Data
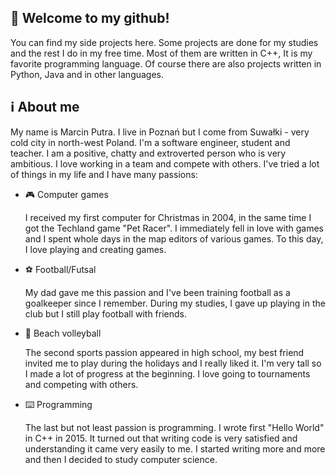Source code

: ## :wave: Welcome to my github!
You can find my side projects here. Some projects are done for my studies and the rest I do in my free time.
Most of them are written in C++, It is my favorite programming language.
Of course there are also projects written in Python, Java and in other languages.

## :information_source: About me 
My name is Marcin Putra. I live in Poznań but I come from Suwałki - very cold city in north-west Poland.
I'm a software engineer, student and teacher.
I am a positive, chatty and extroverted person who is very ambitious. I love working in a team and compete with others.
I've tried a lot of things in my life and I have many passions:
- :video_game: Computer games
  
  I received my first computer for Christmas in 2004, in the same time I got the Techland game "Pet Racer".
  I immediately fell in love with games and I spent whole days in the map editors of various games. 
  To this day, I love playing and creating games.

- :soccer: Football/Futsal

  My dad gave me this passion and I've been training football as a goalkeeper since I remember.
  During my studies, I gave up playing in the club but I still play football with friends.
  
- :volleyball: Beach volleyball

  The second sports passion appeared in high school, my best friend invited me to play during the holidays and I really liked it. 
  I'm very tall so I made a lot of progress at the beginning. I love going to tournaments and competing with others.

- :keyboard: Programming

  The last but not least passion is programming. I wrote first "Hello World" in C++ in 2015.
  It turned out that writing code is very satisfied and understanding it came very easily to me.
  I started writing more and more and then I decided to study computer science.
<!--
**Putrus/putrus** is a ✨ _special_ ✨ repository because its `README.md` (this file) appears on your GitHub profile.

Here are some ideas to get you started:

- 🔭 I’m currently working on ...
- 🌱 I’m currently learning ...
- 👯 I’m looking to collaborate on ...
- 🤔 I’m looking for help with ...
- 💬 Ask me about ...
- 📫 How to reach me: ...
- 😄 Pronouns: ...
- ⚡ Fun fact: ...
-->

Problem details
Go through the entries above and output them exactly, without pictures.

Problem solution
Source code

: ## :wave: Welcome to my github!
You can find my side projects here. Some projects are done for my studies and the rest I do in my free time.
Most of them are written in C++, It is my favorite programming language.
Of course there are also projects written in Python, Java and in other languages.

## :information_source: About me 
My name is Marcin Putra. I live in Poznań but I come from Suwałki - very cold city in north-west Poland.
I'm a software engineer, student and teacher.
I am a positive, chatty and extroverted person who is very ambitious. I love working in a team and compete with others.
I've tried a lot of things in my life and I have many passions:
- :video_game: Computer games
  
  I received my first computer for Christmas in 2004, in the same time I got the Techland game "Pet Racer".
  I immediately fell in love with games and I spent whole days in the map editors of various games. 
  To this day, I love playing and creating games.

- :soccer: Football/Futsal

  My dad gave me this passion and I've been training football as a goalkeeper since I remember.
  During my studies, I gave up playing in the club but I still play football with friends.
  
- :volleyball: Beach volleyball

  The second sports passion appeared in high school, my best friend invited me to play during the holidays and I really liked it. 
  I'm very tall so I made a lot of progress at the beginning. I love going to tournaments and competing with others.

- :keyboard: Programming

  The last but not least passion is programming. I wrote first "Hello World" in C++ in 2015.
  It turned out that writing code is very satisfied and understanding it came very easily to me.
  I started writing more and more and then I decided to study computer science.
<!--
**Putrus/putrus** is a ✨ _special_ ✨ repository because its `README.md` (this file) appears on your GitHub profile.

Here are some ideas to get you started:

- 🔭 I’m currently working on ...
- 🌱 I’m currently learning ...
- 👯 I’m looking to collaborate on ...
- 🤔 I’m looking for help with ...
- 💬 Ask me about ...
- 📫 How to reach me: ...
- 😄 Pronouns: ...
- ⚡ Fun fact: ...
-->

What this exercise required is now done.